Cellular Internalization

Cell Seeding and Treatment

U-87 MG, HMEC-1, NHDF, and U-251 MG cells were seeded for imaging in an eight-well chambered cover glass (Lab-Tek) as for colorimetric assays. After 24 h, cells were treated with FONPs (1, 5, and 25 μg/mL) for 4 h at 37 °C and then washed multiple times with PBS, fixed with 4% paraformaldehyde in PBS (15 min at room temperature), and rinsed twice with PBS. The fixed and washed cells were stored with PBS in the chambers at 4 °C until observation with a two-photon microscope. For blocking of energy-dependent uptake, cells were incubated with 1 and 5 μg/mL of FONPs for 4 h at 4 °C before two photon-microscopy analysis. Inhibition of different endocytosis pathways was assessed by using chlorpromazine (clathrin inhibitor) at 5 μg/mL, genistein (caveolin inhibitor) at 200 μM, or methyl beta cyclodextrin (lipid raft inhibitor) at 1 mM. After 30 min of incubation at 37 °C with the inhibitor, the cells were washed with cold PBS and incubated with FONPs at 1 and 5 μg/mL during 4 h at 37 °C. The cells were then rinsed with PBS and fixed for two-photon microscopy.

Two-Photon Microscopy

The cells were imaged using a Zeiss two-photon microscope equipped with a MAI-TAI pulsed laser. Two-photon excitation was performed at 740 nm, and the emission in the 480–550 nm range was collected using a photomultiplier tube. A dry 20× objective was used for imaging. The mean intensity and standard deviation of control cells were used to determine the autofluorescence threshold. Autofluorescence contribution in cells treated with FONPs was thresholded with the autofluorescence value of control cells using MATLAB. Only the intensities that were higher by at least one standard deviation from the control mean intensity were plotted in cells treated with FONPs using MATLAB. All these experiments were repeated at least twice.

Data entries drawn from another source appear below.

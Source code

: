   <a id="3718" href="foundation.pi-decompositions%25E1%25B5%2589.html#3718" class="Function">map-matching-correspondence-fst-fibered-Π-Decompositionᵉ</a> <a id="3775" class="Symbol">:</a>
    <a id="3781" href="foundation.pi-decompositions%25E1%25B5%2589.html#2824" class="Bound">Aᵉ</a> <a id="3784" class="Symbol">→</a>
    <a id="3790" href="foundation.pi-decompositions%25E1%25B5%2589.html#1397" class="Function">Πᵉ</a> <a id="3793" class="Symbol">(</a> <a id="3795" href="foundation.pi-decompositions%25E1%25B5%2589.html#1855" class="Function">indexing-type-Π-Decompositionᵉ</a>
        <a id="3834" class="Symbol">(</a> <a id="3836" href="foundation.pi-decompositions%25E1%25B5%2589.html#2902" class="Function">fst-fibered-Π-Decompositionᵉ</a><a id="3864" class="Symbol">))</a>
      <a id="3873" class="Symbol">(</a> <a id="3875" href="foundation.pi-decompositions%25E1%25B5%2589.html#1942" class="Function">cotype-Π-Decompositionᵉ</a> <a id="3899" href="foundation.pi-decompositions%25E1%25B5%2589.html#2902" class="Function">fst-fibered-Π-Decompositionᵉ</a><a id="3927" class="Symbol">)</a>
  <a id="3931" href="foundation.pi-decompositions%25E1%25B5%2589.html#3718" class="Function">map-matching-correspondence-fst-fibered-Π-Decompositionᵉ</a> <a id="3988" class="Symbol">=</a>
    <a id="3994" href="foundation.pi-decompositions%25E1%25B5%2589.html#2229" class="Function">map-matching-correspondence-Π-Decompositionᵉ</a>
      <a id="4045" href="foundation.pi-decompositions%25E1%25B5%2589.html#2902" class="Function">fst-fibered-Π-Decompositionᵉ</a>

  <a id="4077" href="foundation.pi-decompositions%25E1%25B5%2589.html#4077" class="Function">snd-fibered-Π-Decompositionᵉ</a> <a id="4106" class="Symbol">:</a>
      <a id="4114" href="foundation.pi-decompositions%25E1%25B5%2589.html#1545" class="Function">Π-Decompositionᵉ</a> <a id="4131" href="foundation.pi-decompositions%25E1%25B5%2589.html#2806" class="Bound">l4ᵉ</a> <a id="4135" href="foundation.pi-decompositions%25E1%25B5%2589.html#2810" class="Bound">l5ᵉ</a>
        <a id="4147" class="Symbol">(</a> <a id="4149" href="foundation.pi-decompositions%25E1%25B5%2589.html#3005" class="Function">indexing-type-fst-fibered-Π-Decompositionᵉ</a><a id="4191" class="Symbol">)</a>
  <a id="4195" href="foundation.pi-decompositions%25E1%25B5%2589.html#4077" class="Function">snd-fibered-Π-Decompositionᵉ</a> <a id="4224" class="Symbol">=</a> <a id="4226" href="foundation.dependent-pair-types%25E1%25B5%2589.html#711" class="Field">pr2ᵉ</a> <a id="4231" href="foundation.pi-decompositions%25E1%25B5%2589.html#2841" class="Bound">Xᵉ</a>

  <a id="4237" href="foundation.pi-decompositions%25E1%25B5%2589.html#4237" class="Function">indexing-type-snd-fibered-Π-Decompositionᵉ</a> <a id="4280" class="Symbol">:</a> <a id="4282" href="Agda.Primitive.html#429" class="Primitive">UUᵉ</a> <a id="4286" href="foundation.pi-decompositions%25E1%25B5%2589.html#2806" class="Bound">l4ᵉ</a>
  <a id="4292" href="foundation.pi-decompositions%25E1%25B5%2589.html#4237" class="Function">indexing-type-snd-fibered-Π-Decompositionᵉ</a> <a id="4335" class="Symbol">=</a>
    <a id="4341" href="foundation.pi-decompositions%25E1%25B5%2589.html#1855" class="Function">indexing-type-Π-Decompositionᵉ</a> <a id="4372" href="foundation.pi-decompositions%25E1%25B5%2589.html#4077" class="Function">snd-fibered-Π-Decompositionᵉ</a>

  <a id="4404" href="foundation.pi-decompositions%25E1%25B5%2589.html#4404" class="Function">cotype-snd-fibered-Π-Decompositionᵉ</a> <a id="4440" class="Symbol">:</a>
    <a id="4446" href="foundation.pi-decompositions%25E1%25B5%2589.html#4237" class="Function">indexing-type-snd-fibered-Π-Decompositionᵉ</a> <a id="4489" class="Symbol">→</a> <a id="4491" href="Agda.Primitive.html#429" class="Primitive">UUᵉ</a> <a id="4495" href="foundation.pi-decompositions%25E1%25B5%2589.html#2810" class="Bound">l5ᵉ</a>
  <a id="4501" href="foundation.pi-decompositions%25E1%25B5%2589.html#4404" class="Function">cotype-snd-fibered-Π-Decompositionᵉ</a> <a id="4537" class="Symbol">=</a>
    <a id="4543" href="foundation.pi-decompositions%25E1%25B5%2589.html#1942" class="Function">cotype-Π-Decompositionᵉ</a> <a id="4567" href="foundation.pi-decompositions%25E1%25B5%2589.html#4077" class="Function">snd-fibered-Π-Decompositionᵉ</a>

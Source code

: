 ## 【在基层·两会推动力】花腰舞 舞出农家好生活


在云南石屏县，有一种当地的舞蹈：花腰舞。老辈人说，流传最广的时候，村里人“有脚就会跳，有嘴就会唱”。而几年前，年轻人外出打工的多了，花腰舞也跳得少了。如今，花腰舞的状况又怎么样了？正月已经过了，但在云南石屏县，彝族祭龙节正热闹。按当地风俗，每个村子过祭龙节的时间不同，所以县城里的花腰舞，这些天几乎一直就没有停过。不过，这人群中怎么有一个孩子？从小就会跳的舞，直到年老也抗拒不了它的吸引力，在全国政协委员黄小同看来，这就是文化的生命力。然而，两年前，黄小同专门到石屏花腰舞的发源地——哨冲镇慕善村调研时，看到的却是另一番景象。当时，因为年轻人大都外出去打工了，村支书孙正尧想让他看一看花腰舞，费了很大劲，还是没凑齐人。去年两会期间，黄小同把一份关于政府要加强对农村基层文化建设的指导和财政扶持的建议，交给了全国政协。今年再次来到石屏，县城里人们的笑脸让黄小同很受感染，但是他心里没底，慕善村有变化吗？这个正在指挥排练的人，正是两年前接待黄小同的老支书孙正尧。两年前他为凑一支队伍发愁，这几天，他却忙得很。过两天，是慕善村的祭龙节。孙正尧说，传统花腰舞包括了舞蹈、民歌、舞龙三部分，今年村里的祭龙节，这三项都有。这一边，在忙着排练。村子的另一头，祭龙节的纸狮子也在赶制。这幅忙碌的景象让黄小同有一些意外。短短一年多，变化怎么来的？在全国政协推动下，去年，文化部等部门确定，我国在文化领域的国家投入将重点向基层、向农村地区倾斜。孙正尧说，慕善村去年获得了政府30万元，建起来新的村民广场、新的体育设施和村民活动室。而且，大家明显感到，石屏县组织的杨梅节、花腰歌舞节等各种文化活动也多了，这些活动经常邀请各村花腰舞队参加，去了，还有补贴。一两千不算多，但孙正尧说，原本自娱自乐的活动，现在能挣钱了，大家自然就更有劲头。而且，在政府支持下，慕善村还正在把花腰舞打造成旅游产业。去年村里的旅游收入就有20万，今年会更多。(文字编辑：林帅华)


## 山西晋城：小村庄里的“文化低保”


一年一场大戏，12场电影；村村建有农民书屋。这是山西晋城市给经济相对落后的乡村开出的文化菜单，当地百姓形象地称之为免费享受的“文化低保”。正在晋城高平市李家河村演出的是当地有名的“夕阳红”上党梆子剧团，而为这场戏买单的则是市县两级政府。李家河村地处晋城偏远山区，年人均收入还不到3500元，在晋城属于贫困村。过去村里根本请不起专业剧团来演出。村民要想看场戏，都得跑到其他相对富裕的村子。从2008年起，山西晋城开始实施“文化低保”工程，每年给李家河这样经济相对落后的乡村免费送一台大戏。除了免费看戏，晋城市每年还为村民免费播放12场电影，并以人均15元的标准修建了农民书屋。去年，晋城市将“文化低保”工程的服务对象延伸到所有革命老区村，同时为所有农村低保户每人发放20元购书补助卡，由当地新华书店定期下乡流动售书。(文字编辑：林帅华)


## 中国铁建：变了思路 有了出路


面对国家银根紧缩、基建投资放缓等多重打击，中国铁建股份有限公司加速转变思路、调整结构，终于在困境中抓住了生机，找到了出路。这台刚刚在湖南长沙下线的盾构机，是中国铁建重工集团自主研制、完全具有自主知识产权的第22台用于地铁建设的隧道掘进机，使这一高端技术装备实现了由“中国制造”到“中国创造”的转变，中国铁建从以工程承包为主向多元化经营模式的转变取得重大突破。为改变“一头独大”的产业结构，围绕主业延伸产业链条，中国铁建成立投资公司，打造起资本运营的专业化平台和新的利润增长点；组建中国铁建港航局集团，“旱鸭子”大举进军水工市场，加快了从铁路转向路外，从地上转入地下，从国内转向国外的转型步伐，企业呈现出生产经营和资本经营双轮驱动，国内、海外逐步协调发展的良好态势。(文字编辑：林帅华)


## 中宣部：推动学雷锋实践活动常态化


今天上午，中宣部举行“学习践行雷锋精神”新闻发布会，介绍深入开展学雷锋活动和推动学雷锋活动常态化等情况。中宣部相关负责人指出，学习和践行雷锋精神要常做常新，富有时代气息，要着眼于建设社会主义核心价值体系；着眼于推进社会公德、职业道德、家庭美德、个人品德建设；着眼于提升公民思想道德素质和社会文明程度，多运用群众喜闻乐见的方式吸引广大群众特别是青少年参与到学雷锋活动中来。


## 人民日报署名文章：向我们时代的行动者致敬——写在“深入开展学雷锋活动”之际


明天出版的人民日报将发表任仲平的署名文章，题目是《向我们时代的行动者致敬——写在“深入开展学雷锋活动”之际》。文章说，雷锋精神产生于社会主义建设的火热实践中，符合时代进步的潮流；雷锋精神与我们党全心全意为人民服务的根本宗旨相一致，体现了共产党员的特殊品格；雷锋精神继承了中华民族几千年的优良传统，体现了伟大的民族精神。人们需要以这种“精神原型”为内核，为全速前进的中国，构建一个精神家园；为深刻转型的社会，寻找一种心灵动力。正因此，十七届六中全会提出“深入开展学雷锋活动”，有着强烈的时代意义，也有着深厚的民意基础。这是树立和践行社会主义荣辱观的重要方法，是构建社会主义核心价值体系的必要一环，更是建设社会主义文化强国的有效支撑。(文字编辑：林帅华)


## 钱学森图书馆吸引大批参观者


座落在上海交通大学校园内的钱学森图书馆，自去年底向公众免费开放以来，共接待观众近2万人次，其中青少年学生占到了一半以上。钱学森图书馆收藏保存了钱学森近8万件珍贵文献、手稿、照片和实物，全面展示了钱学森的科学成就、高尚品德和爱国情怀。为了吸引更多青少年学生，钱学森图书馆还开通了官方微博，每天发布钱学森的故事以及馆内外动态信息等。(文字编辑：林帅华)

Immunofluorescence Staining of the Microtubular Network

U-87 MG cells were seeded (10 000 cells per well, 300 μL) on eight-well chamber slides (Lab-Tek). After 24 h, the medium was removed, and the cells were treated with FONPs–PTX (181 or 362 μg/mL of FONPs–PTX corresponding to 5 or 10 μM PTX-equivalent concentration in FONPs–PTX) for 24 h. After drug treatment, immunofluorescence staining of the microtubular network was performed using anti-β-tubulin primary antibody (1:200, mouse monoclonal, Sigma-Aldrich) and FITC-conjugated secondary antibody (1:200, Sigma-Aldrich) as previously described.[9] To double-label nuclei, cells were further stained with 4,6-diamino-2-phenylindole (DAPI) (0.25 μg/mL). Cells were observed with an epifluorescence microscope (Leica DM-IRBE), 40× objective lens, coupled to a digital camera (Coolsnap FX, Princeton Instruments).

Statistical Analysis

Data are presented as mean ± SEM. Cellular viability data were analyzed by Student’s t-test. Reported p-values are two-sided, and p < 0.05 was considered statistically significant. Asterisks indicate significant level versus control *p < 0.05; **p < 0.01; ***p < 0.001.